Sezona istediği gibi başlayan Galatasaray geçen senenin meyvelerini toplamaya devam ediyordu.
Sene başındaki Süper Kupa maçında Fenerbahçe'ye ezici üstünlük kurdu ama savunmada yaptığı hatalarla maçı sıkıntıya soktu ,bir şekilde maçın sonunda galip gelmesini bildi , pek istenilen gibi olmasa da kupayı aldı . Bu maç bütün ilk yarıyı özetlercesine bir maçtı ; Savunmada olağandışı hatalar , hücumda forvetlerin beceriksizliği  , maç içindeki güzel oyunların kopuk kopuk olması , konsantrasyon düşüklüğü .

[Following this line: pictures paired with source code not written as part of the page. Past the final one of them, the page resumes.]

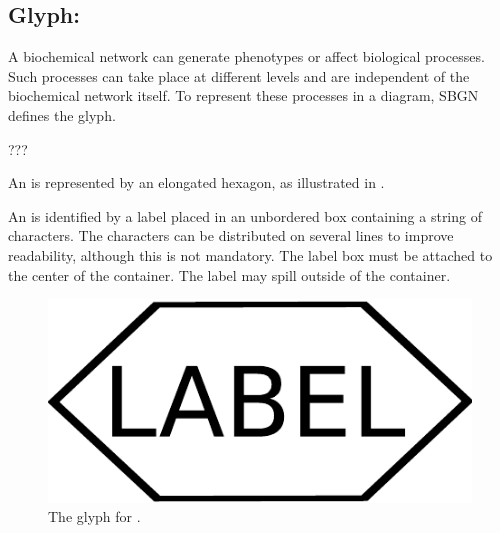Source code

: \subsection{Glyph: }
\label{sec:af:phenotype}

A biochemical network can generate phenotypes or affect biological processes. Such processes can take place at different levels and are independent of the biochemical network itself. To represent these processes in a diagram, SBGN defines the  glyph.

\begin{glyphDescription}

\glyphSboTerm ???

\glyphContainer An  is represented by an elongated
hexagon, as illustrated in .

\glyphLabel An  is identified by a label placed in an
unbordered box containing a string of characters.  The characters can be
distributed on several lines to improve readability, although this is not
mandatory.  The label box must be attached to the center of the
 container.  The label may spill outside of the container.

\end{glyphDescription}

\begin{figure}[H]
  \centering
  \includegraphics[scale = 0.4]{images/phenotype}
  \caption{The \AF glyph for .}
  \label{fig:af:phenotype}
\end{figure}
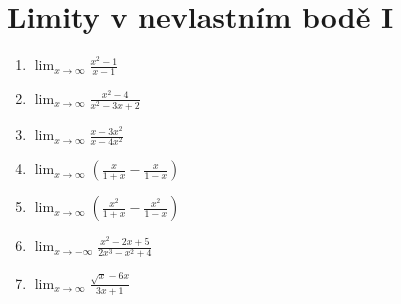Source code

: \documentclass[10pt,a4paper]{article}
\begin{document}
\section*{Limity v nevlastním bodě I}


\begin{enumerate}
	\everymath{\displaystyle}
	\parskip\bigskipamount
	\item $\lim_{x\to\infty} \frac{x^2-1}{x-1}$
	\item $\lim_{x\to\infty} \frac{x^2-4}{x^2 - 3x + 2}$
	\item $\lim_{x\to\infty} \frac{x - 3x^2}{x - 4x^2}$
	\item $\lim_{x\to\infty} \left( \frac{x}{1+x} - \frac{x}{1-x} \right)$
	\item $\lim_{x\to\infty} \left( \frac{x^2}{1+x} - \frac{x^2}{1-x} \right)$
	\item $\lim_{x \to -\infty} \frac{x^2 - 2x + 5}{2x^3 - x^2 + 4}$
	\item $\lim_{x \to \infty} \frac{\sqrt x - 6x}{3x+1}$
	
	
\end{enumerate}

\newpage
\end{document}
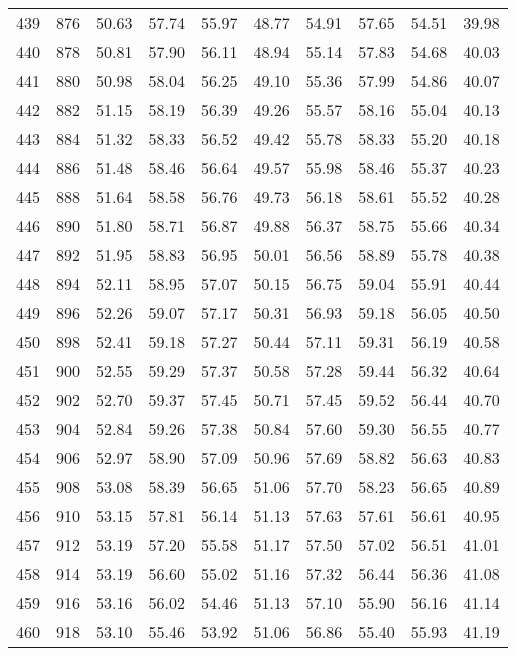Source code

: \begin{longtable}{rrllllllll}
		439 & 876 & 50.63 & 57.74 & 55.97 & 48.77 & 54.91 & 57.65 & 54.51 & 39.98 \\ 
		440 & 878 & 50.81 & 57.90 & 56.11 & 48.94 & 55.14 & 57.83 & 54.68 & 40.03 \\ 
		441 & 880 & 50.98 & 58.04 & 56.25 & 49.10 & 55.36 & 57.99 & 54.86 & 40.07 \\ 
		442 & 882 & 51.15 & 58.19 & 56.39 & 49.26 & 55.57 & 58.16 & 55.04 & 40.13 \\ 
		443 & 884 & 51.32 & 58.33 & 56.52 & 49.42 & 55.78 & 58.33 & 55.20 & 40.18 \\ 
		444 & 886 & 51.48 & 58.46 & 56.64 & 49.57 & 55.98 & 58.46 & 55.37 & 40.23 \\ 
		445 & 888 & 51.64 & 58.58 & 56.76 & 49.73 & 56.18 & 58.61 & 55.52 & 40.28 \\ 
		446 & 890 & 51.80 & 58.71 & 56.87 & 49.88 & 56.37 & 58.75 & 55.66 & 40.34 \\ 
		447 & 892 & 51.95 & 58.83 & 56.95 & 50.01 & 56.56 & 58.89 & 55.78 & 40.38 \\ 
		448 & 894 & 52.11 & 58.95 & 57.07 & 50.15 & 56.75 & 59.04 & 55.91 & 40.44 \\ 
		449 & 896 & 52.26 & 59.07 & 57.17 & 50.31 & 56.93 & 59.18 & 56.05 & 40.50 \\ 
		450 & 898 & 52.41 & 59.18 & 57.27 & 50.44 & 57.11 & 59.31 & 56.19 & 40.58 \\ 
		451 & 900 & 52.55 & 59.29 & 57.37 & 50.58 & 57.28 & 59.44 & 56.32 & 40.64 \\ 
		452 & 902 & 52.70 & 59.37 & 57.45 & 50.71 & 57.45 & 59.52 & 56.44 & 40.70 \\ 
		453 & 904 & 52.84 & 59.26 & 57.38 & 50.84 & 57.60 & 59.30 & 56.55 & 40.77 \\ 
		454 & 906 & 52.97 & 58.90 & 57.09 & 50.96 & 57.69 & 58.82 & 56.63 & 40.83 \\ 
		455 & 908 & 53.08 & 58.39 & 56.65 & 51.06 & 57.70 & 58.23 & 56.65 & 40.89 \\ 
		456 & 910 & 53.15 & 57.81 & 56.14 & 51.13 & 57.63 & 57.61 & 56.61 & 40.95 \\ 
		457 & 912 & 53.19 & 57.20 & 55.58 & 51.17 & 57.50 & 57.02 & 56.51 & 41.01 \\ 
		458 & 914 & 53.19 & 56.60 & 55.02 & 51.16 & 57.32 & 56.44 & 56.36 & 41.08 \\ 
		459 & 916 & 53.16 & 56.02 & 54.46 & 51.13 & 57.10 & 55.90 & 56.16 & 41.14 \\ 
		460 & 918 & 53.10 & 55.46 & 53.92 & 51.06 & 56.86 & 55.40 & 55.93 & 41.19 \\ 

\end{longtable}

Lige iyi başladı , kötü devam etti , çok fazla puan kaybına rağmen diğer takımların kendisinden daha kötü olmasından dolayı ilk yarıyı lider kapattı , Şampiyonlar Liginde ise istenilen düzeyde takımların bulunduğu gruba hiç beklenmeyen bir başlangıç yaparak iki iç saha maçında sadece 1 gol atıp 1 puan alabildi ama daha sonra Şampiyonlar Liginde nasıl top oynanılması gerektiği , Türkiye liginden farklılıklarının farkına varılması sonucu denge oyunu ortaya koyup istediği sonuçları alarak bir üst tura kaldı .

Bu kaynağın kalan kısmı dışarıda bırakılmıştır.